This Relevant Selling book seems to me to be dead-on.  

There's one chapter that points out that prospects and customers have different criteria which I would also agree with. In our business where we sell  annual subscriptions to our website and app to elementary schools to help their students build vital vocabulary skills, the keys to retention are clearly different than the keys to acquiring customers.  

I guess my wife is going to get some success from this exercise after all. I'm going to take Relevant Selling to the office and pass it around. 

Bottom line: One book culled from the home library for my wife, one more post on one of my many blogs for me, and a new set of ideas to inject into the already overwhelmed set of priorities of my staff.  And since I'm so pleased with this little post, I'll probably now spend a few minutes giving it some social media attention.
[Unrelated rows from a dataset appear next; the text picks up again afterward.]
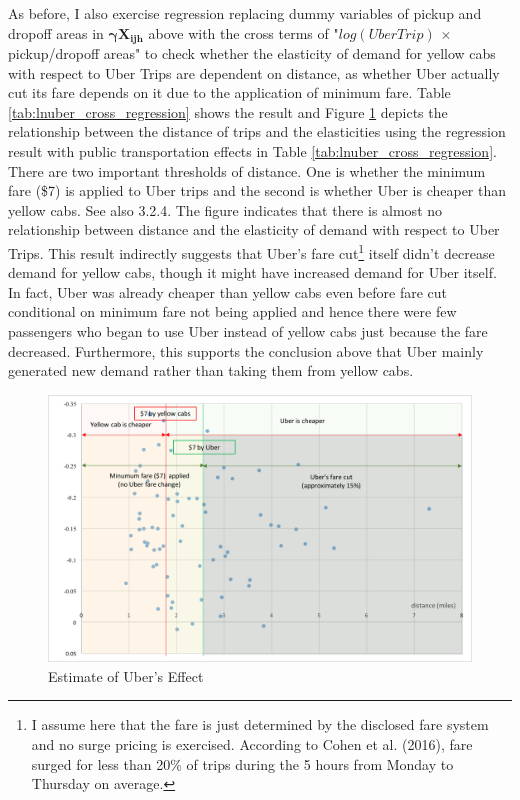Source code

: \indent As before, I also exercise regression replacing dummy variables of pickup and dropoff areas in $\mathbf{\bm{\gamma} X_{ijh}}$ above with the cross terms of "$log (Uber Trip)$ $\times$ pickup/dropoff areas" to check whether the elasticity of demand for yellow cabs with respect to Uber Trips are dependent on distance, as whether Uber actually cut its fare depends on it due to the application of minimum fare. Table \ref{tab:lnuber_cross_regression} shows the result and Figure \ref{fig:elasticity_lnuber} depicts the relationship between the distance of trips and the elasticities using the regression result with public transportation effects in Table \ref{tab:lnuber_cross_regression}. There are two important thresholds of distance. One is whether the minimum fare (\$7) is applied to Uber trips and the second is whether Uber is cheaper than yellow cabs. See also 3.2.4. The figure indicates that there is almost no relationship between distance and the elasticity of demand with respect to Uber Trips. This result indirectly suggests that Uber's fare cut\footnote{I assume here that the fare is just determined by the disclosed fare system and no surge pricing is exercised. According to Cohen et al. (2016), fare surged for less than 20\% of trips during the 5 hours from Monday to Thursday on average.} itself didn't decrease demand for yellow cabs, though it might have increased demand for Uber itself. In fact, Uber was already cheaper than yellow cabs even before fare cut conditional on minimum fare not being applied and hence there were few passengers who began to use Uber instead of yellow cabs just because the fare decreased. Furthermore, this supports the conclusion above that Uber mainly generated new demand rather than taking them from yellow cabs. 

\begin{figure}[h]
\centering
\caption{Estimate of Uber's Effect}\label{fig:elasticity_lnuber}
\vspace{0.2cm}
\includegraphics[width=16.5cm]{Figures/elasticity_lnuber.png}
\end{figure}



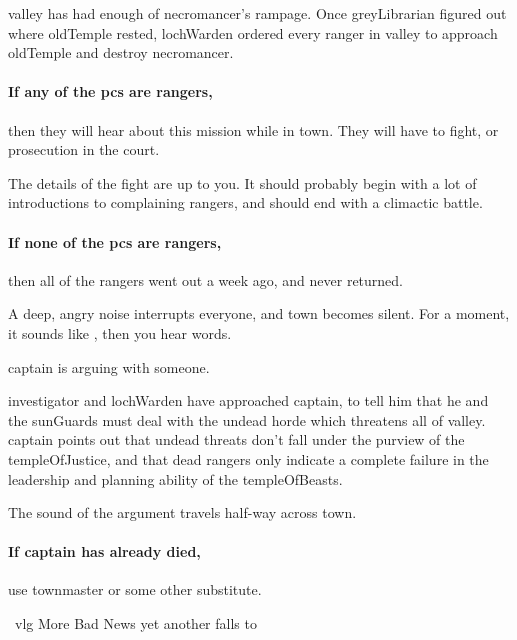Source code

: \Gls{valley} has had enough of \gls{necromancer}'s rampage.
Once \gls{greyLibrarian} figured out where \gls{oldTemple} rested, \gls{lochWarden} ordered every \gls{ranger} in \gls{valley} to approach \gls{oldTemple} and destroy \gls{necromancer}.

\paragraph{If any of the \glspl{pc} are \glspl{ranger},}
then they will hear about this mission while in \gls{town}.
They will have to fight, or prosecution in the \gls{court}.

The details of the fight are up to you.
It should probably begin with a lot of introductions to complaining \glspl{ranger}, and should end with a climactic battle.

\paragraph{If none of the \glspl{pc} are \glspl{ranger},}
then all of the \glspl{ranger} went out a week ago, and never returned.

\begin{boxtext}
  A deep, angry noise interrupts everyone, and \gls{town} becomes silent.
  For a moment, it sounds like , then you hear words.

  \Gls{captain} is arguing with someone.
\end{boxtext}

\Gls{investigator} and \gls{lochWarden} have approached \gls{captain}, to tell him that he and the \glspl{sunGuard} must deal with the undead horde which threatens all of \gls{valley}.
\Gls{captain} points out that undead threats don't fall under the purview of the \gls{templeOfJustice}, and that dead \glspl{ranger} only indicate a complete failure in the leadership and planning ability of the \gls{templeOfBeasts}.

The sound of the argument travels half-way across \gls{town}.

\paragraph{If \gls{captain} has already died,}
use \gls{townmaster} or some other substitute.

{\squash~\gls{vlg} More Bad News}%
{yet another  falls to }%

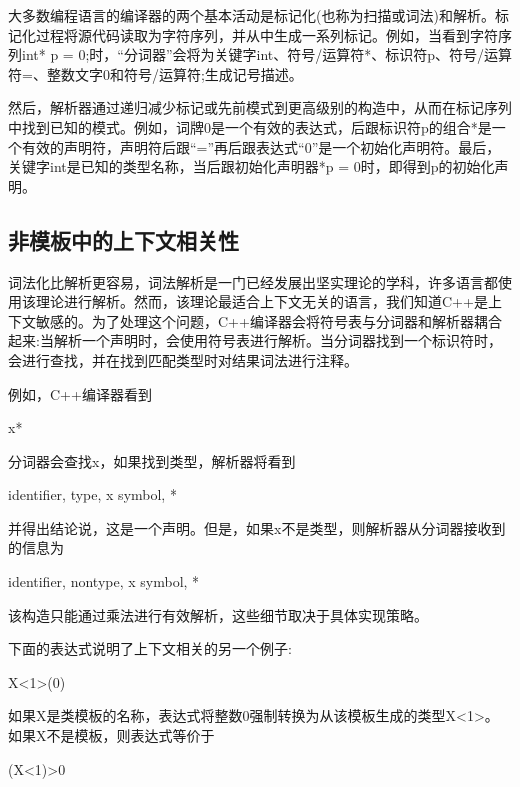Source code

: 
大多数编程语言的编译器的两个基本活动是标记化(也称为扫描或词法)和解析。标记化过程将源代码读取为字符序列，并从中生成一系列标记。例如，当看到字符序列int* p = 0;时，“分词器”会将为关键字int、符号/运算符*、标识符p、符号/运算符=、整数文字0和符号/运算符;生成记号描述。

然后，解析器通过递归减少标记或先前模式到更高级别的构造中，从而在标记序列中找到已知的模式。例如，词牌0是一个有效的表达式，后跟标识符p的组合*是一个有效的声明符，声明符后跟“=”再后跟表达式“0”是一个初始化声明符。最后，关键字int是已知的类型名称，当后跟初始化声明器*p = 0时，即得到p的初始化声明。

\subsection{非模板中的上下文相关性}

词法化比解析更容易，词法解析是一门已经发展出坚实理论的学科，许多语言都使用该理论进行解析。然而，该理论最适合上下文无关的语言，我们知道C++是上下文敏感的。为了处理这个问题，C++编译器会将符号表与分词器和解析器耦合起来:当解析一个声明时，会使用符号表进行解析。当分词器找到一个标识符时，会进行查找，并在找到匹配类型时对结果词法进行注释。

例如，C++编译器看到

\begin{cpp}
x*
\end{cpp}

分词器会查找x，如果找到类型，解析器将看到

\begin{cpp}
identifier, type, x
symbol, *
\end{cpp}

并得出结论说，这是一个声明。但是，如果x不是类型，则解析器从分词器接收到的信息为

\begin{cpp}
identifier, nontype, x
symbol, *
\end{cpp}

该构造只能通过乘法进行有效解析，这些细节取决于具体实现策略。

下面的表达式说明了上下文相关的另一个例子:

\begin{cpp}
X<1>(0)
\end{cpp}

如果X是类模板的名称，表达式将整数0强制转换为从该模板生成的类型X<1>。如果X不是模板，则表达式等价于

\begin{cpp}
(X<1)>0
\end{cpp}

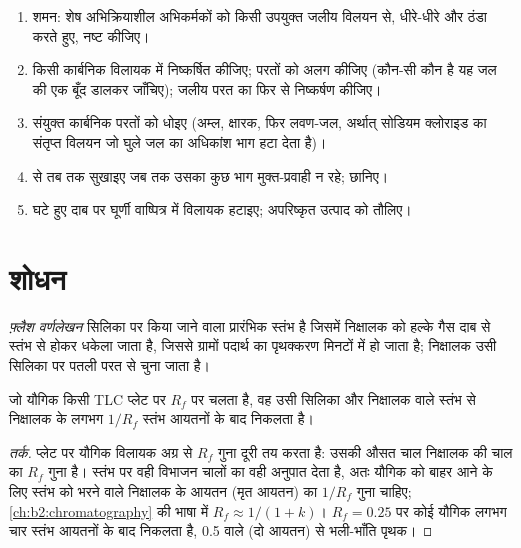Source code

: \begin{method}[अभिक्रिया फ़्लास्क से अपरिष्कृत उत्पाद तक]\label{met:b2:lab-techniques-2:work-up}
\begin{enumerate}
  \item शमन: शेष अभिक्रियाशील अभिकर्मकों को किसी उपयुक्त जलीय विलयन से, धीरे-धीरे और
        ठंडा करते हुए, नष्ट कीजिए।
  \item किसी कार्बनिक विलायक में निष्कर्षित कीजिए; परतों को अलग कीजिए (कौन-सी कौन है यह जल की एक बूँद
        डालकर जाँचिए); जलीय परत का फिर से निष्कर्षण कीजिए।
  \item संयुक्त कार्बनिक परतों को धोइए (अम्ल, क्षारक, फिर लवण-जल, अर्थात् सोडियम क्लोराइड का संतृप्त विलयन
        जो घुले जल का अधिकांश भाग हटा देता है)।
  \item {} से तब तक सुखाइए जब तक उसका कुछ भाग मुक्त-प्रवाही न रहे; छानिए।
  \item घटे हुए दाब पर घूर्णी वाष्पित्र में विलायक हटाइए; अपरिष्कृत उत्पाद को तौलिए।
\end{enumerate}
\end{method}

\section{शोधन}

\begin{definition}[फ़्लैश वर्णलेखन]\label{def:b2:lab-techniques-2:flash}
\emph{फ़्लैश वर्णलेखन} सिलिका पर किया जाने वाला प्रारंभिक स्तंभ  है जिसमें
निक्षालक को हल्के गैस दाब से स्तंभ से होकर धकेला जाता है, जिससे ग्रामों पदार्थ का पृथक्करण
मिनटों में हो जाता है; निक्षालक उसी सिलिका पर पतली परत  से चुना जाता है।
\end{definition}

\begin{proposition}[स्तंभ आयतन]\label{prop:b2:lab-techniques-2:column-volumes}
जो यौगिक किसी TLC प्लेट पर $R_f$ पर चलता है, वह उसी सिलिका और निक्षालक वाले स्तंभ से
निक्षालक के लगभग $1/R_f$ स्तंभ आयतनों के बाद निकलता है।
\end{proposition}

\begin{proof}[तर्क]
प्लेट पर यौगिक विलायक अग्र से $R_f$ गुना दूरी तय करता है: उसकी औसत चाल निक्षालक की चाल का
$R_f$ गुना है। स्तंभ पर वही विभाजन चालों का वही अनुपात देता है, अतः
यौगिक को बाहर आने के लिए स्तंभ को भरने वाले निक्षालक के आयतन (मृत आयतन) का $1/R_f$ गुना
चाहिए; \cref{ch:b2:chromatography} की भाषा में $R_f \approx 1/(1 + k)$। $R_f = 0.25$ पर कोई यौगिक
लगभग चार स्तंभ आयतनों के बाद निकलता है, 0.5 वाले (दो आयतन) से भली-भाँति पृथक।
\end{proof}

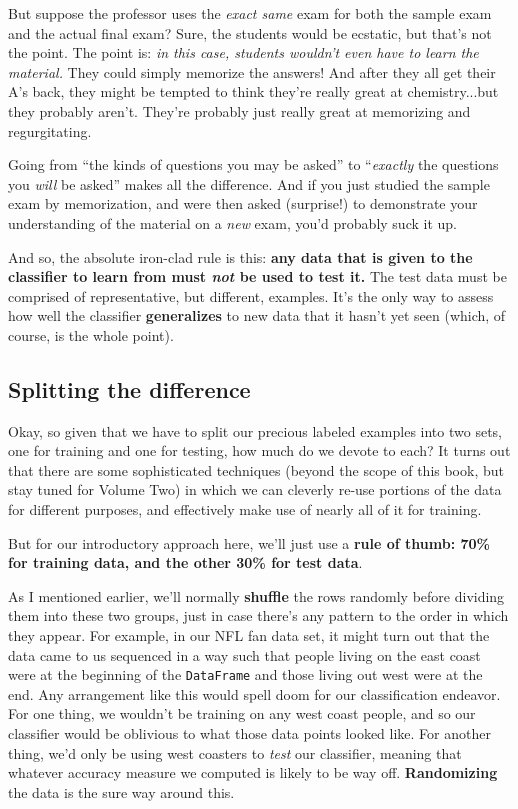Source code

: But suppose the professor uses the \textit{exact same} exam for both the sample
exam and the actual final exam? Sure, the students would be ecstatic, but
that's not the point. The point is: \textit{in this case, students wouldn't
even have to learn the material.} They could simply memorize the answers! And
after they all get their A's back, they might be tempted to think they're
really great at chemistry...but they probably aren't. They're probably just
really great at memorizing and regurgitating.

Going from ``the kinds of questions you may be asked'' to ``\textit{exactly}
the questions you \textit{will} be asked'' makes all the difference. And if you
just studied the sample exam by memorization, and were then asked (surprise!)
to demonstrate your understanding of the material on a \textit{new} exam, you'd
probably suck it up.


And so, the absolute iron-clad rule is this: \textbf{any data that is given to
the classifier to learn from must \textit{not} be used to test it.} The test
data must be comprised of representative, but different, examples. It's the
only way to assess how well the classifier \textbf{generalizes} to new data
that it hasn't yet seen (which, of course, is the whole point).


\subsection{Splitting the difference}

Okay, so given that we have to split our precious labeled examples into two
sets, one for training and one for testing, how much do we devote to each? It
turns out that there are some sophisticated techniques (beyond the scope of
this book, but stay tuned for Volume Two) in which we can cleverly re-use
portions of the data for different purposes, and effectively make use of nearly
all of it for training.

But for our introductory approach here, we'll just use a \textbf{rule of thumb:
70\% for training data, and the other 30\% for test data}.

As I mentioned earlier, we'll normally \textbf{shuffle} the rows randomly
before dividing them into these two groups, just in case there's any pattern to
the order in which they appear. For example, in our NFL fan data set, it might
turn out that the data came to us sequenced in a way such that people living on
the east coast were at the beginning of the \texttt{DataFrame} and those living
out west were at the end. Any arrangement like this would spell doom for our
classification endeavor. For one thing, we wouldn't be training on any west
coast people, and so our classifier would be oblivious to what those data
points looked like. For another thing, we'd only be using west coasters to
\textit{test} our classifier, meaning that whatever accuracy measure we
computed is likely to be way off. \textbf{Randomizing} the data is the sure way
around this.

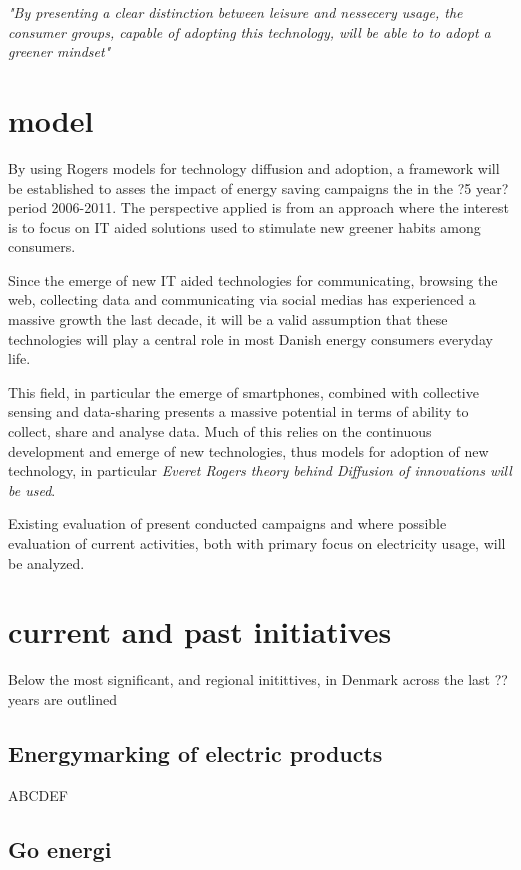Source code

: \documentclass[conference]{IEEEtran}
\begin{document}
\textit{"By presenting a clear distinction between leisure and nessecery usage, the consumer groups, capable of adopting this technology, will be able to to adopt a greener mindset"}

\section{model}
By using Rogers models for technology diffusion and adoption, a framework will be established to asses the impact of energy saving campaigns the in the ?5 year? period 2006-2011.
The perspective applied is from an approach where the interest is to focus on IT aided solutions used to stimulate new greener habits among consumers.

Since the emerge of new IT aided technologies for communicating,  browsing the web, collecting data and communicating via social medias has experienced a massive growth the last decade, it will be a valid assumption that these technologies will play a central role in most Danish energy consumers everyday life.

This field, in particular the emerge of smartphones, combined with collective sensing and data-sharing presents a massive potential in terms of ability to collect, share and analyse data. Much of this relies on the continuous development and emerge of new technologies, thus models for adoption of new technology, in particular \textit{Everet Rogers theory behind Diffusion of innovations will be used}.

Existing evaluation of present conducted campaigns and where possible evaluation of current activities, both with primary focus on electricity usage, will be analyzed.


\section{current and past initiatives}
Below the most significant, and regional initittives, in Denmark across the last ?? years are outlined

\subsection{Energymarking of electric products}
ABCDEF

\subsection{Go energi}
\end{document}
Jaynie, you out there?  BTW, I have a 70 person company right here in Ft Lauderdale.

Perhaps she was the speaker who talked one evening at a alumni event about sales (and then management skills and personal issues) simplifying down all the four quadrant stuff down to a simple continuum which was was so powerful and relevant that about a third of the business audience had quivering voices as they gave personal testimonials about the insight that it was giving them on their own sales and professional persona?  If not, who was that speaker? I've been looking to find here and bring her into my office.

Or what she the Big Breakfast speaker who talked so effectively about getting us to get serious about understanding our customers. I suspect the latter.